The Legal Eagle--The Shill's husband.
The Super Genius--She lived next door to me my freshman year of college and we've been friends ever since my first day on the floor.
Miss J.--My first adult friend, meaning the first lasting friendship I made after college. She was my roommate in grad school.
Her Lover--Her Husband.
The Divine Ms. B.--Miss J.'s sister and one of my heroes, because she's brave and funny and mystic and fearless.
JR--My oldest friend. I've known her since I was in the second grade.
Elias--JR's husband and the person who's musical tastes have most strongly affected my own. Oh, how I long to be cooler than him!
The Professor--My closest friend here in Nashville. She's a genius, but she'll never tell you that.
The Man from GM--I've known him since I was 16 and he still hasn't forgiven me for telling him I was a vegetarian when I wasn't.
The Redheaded Kid--No one knows where he comes from or where he goes when he leaves here. I assume he's the Butcher's friend. The Butcher assumes he's mine.
6 Comments:
I think you have hit on a basic midwestern and southern difference. I have never seen a noodle recipe and would have had no clue how to make them. This seems pretty straight forward. I 've only ever had egg noddles from a bag.
I grew up with dumplings as probably the closest things to noodles, but they are much more bread-like. Can you clue me in on "Chicken and pastry"? Would this dish use your noodles too?
I haven't ever heart of "chicken and pastry." Maybe some other Midwesterner can clue us both in. Dumplings and these noodles are not that much different, as my poor mom can tell you. Every time she tries to make my grandma's noodles, she ends up with dumplings in the pot.
Mmm. We got an Italian pasta maker for Christmas, and your Grandma's recipe and technique is the same as that described in the Italian manual. (Which is hilarious in itself because it was apparently translated by a non-native speaker of English and so has wonderful lines like, "If you have been provident and bought the ravioli attachment...") Anyway, C. made our first batch the other night. You have to make sure that your volcano has sides tall enough to house both the eggs, because if you don't, as he found, the volcano erupts egg everywhere. The noodles were *awesome* though. I can't wait to make lasagna with those giant flat fresh noodles that you get before you slice them.
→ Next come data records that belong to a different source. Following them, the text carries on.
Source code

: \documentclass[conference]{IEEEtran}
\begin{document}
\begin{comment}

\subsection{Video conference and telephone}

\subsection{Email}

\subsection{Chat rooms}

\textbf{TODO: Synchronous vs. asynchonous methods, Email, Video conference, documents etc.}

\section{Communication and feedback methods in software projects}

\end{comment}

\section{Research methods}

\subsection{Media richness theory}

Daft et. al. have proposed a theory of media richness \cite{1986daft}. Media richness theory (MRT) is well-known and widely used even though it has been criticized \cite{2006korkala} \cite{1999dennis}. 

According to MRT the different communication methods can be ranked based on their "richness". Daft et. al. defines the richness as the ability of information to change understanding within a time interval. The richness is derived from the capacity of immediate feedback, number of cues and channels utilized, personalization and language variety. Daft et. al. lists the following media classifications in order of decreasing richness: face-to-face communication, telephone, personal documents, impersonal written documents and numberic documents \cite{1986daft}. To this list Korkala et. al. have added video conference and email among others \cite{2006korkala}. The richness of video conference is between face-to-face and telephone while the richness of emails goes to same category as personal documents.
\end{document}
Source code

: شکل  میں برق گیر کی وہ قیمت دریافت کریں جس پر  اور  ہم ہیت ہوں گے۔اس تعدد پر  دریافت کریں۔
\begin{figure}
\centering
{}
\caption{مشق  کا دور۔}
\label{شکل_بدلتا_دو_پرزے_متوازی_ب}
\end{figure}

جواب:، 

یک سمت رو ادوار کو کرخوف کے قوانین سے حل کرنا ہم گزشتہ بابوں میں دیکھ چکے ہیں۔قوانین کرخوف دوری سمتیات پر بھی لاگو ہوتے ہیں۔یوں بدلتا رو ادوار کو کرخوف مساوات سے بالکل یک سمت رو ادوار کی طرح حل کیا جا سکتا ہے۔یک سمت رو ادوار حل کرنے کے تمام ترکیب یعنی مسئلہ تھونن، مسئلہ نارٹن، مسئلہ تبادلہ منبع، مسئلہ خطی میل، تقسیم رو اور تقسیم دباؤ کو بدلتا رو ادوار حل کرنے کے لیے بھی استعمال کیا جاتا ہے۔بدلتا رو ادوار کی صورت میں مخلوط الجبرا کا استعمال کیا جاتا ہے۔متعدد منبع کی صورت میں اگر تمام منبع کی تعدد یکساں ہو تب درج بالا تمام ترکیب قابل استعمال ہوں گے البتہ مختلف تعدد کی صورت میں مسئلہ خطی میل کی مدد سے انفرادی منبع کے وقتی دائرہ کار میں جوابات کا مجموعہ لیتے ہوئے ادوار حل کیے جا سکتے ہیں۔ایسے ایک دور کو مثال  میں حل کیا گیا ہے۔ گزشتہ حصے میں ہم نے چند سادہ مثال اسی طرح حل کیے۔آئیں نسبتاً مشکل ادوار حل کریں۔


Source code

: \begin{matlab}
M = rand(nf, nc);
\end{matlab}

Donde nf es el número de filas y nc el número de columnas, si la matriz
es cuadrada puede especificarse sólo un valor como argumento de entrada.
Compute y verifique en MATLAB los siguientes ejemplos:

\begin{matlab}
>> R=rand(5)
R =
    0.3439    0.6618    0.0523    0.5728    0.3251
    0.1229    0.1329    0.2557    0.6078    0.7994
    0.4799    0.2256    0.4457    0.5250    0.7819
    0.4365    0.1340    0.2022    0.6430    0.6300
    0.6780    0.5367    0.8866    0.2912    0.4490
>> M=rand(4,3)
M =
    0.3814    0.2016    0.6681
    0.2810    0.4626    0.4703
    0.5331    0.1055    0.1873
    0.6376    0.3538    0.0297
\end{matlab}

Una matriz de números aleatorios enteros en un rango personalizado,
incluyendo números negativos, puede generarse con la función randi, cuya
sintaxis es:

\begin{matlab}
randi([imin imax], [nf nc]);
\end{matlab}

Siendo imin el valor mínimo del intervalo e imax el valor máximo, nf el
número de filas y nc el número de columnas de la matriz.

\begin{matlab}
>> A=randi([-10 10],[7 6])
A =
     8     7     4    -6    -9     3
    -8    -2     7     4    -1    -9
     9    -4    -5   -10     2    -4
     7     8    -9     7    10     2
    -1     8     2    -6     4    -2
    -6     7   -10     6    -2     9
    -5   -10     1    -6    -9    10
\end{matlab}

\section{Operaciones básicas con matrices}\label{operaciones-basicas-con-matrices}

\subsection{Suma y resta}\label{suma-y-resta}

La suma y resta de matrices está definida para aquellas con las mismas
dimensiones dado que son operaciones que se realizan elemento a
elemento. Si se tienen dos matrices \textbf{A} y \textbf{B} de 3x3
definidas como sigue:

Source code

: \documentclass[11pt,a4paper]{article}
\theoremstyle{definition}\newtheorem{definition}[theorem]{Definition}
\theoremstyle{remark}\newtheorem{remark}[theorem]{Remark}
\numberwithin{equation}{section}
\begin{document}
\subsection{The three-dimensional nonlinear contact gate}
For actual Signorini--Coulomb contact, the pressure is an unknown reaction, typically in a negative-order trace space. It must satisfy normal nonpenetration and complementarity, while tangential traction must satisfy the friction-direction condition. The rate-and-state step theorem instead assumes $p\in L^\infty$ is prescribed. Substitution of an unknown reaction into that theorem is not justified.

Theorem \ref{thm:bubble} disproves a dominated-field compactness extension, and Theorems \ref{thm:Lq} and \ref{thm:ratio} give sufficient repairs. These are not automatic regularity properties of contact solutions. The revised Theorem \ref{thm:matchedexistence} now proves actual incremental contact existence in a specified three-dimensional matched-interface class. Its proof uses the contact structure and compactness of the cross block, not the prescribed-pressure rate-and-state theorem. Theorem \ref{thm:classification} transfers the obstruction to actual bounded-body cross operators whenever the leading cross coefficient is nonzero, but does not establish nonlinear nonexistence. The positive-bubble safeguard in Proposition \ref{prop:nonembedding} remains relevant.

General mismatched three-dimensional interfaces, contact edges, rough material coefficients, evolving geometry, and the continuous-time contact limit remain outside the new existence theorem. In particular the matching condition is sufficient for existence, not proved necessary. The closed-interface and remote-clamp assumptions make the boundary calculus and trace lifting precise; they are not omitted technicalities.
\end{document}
Pasta is just like the ultimate comfort food.
Miss J
Perhaps 'chicken and pastry' is something like a pot pie?
A difference between dumplings and noodles is the addition of some baking powder (or is it soda, I can never remember) and a bit of liquid, and dumplings are usualy poached in a liquid rather than boiled like noodles. They are more roundish (golf ball sized) and should be fluffier, rahter than solid like a noodle.
Homemade noodles are the best.
I wondered if it was a pot pie, too, or something fancier. Saraclark, come back and answer our questions!
J., it's funny because it's just a normal noodle recipe, but I think the fact that she never actually rolled them extremely thin and that she cooked them in, basically, beef broth made them taste much different than pasta noodles.
The recalcitrant brother is going to try them and see if he can get them to work.
Peg, my poor mom. Her dumplings always disintigrate and her noodles turn to "numplings." The woman can cook up a storm and she makes a pie crust better than just about anyone, but any kind of main course dough fails her.
In Eastern North Carolina, "chicken and pastry" or, more simply, "chicken pastry" is basically large, flat pasta noodles boiled with a whole, cut-up chicken (or chicken parts). You boil them together in a large pot of salted and peppered water. No vegetables, no gravy. You end up with tender pasta noodles and savory chicken in a rich chicken broth.
I grew up in Eastern NC, and this dish was always a treat. We have it on special occasions like Thanksgiving but also for Sunday dinner (i.e., lunch). Simply one of my favorite meals. It takes me back . . . .
I finally learned to make the pastry myself in the last year, so now I don't have to rely on Grandma, my Mom, or my Aunt Jean to make this for me whenever I go home.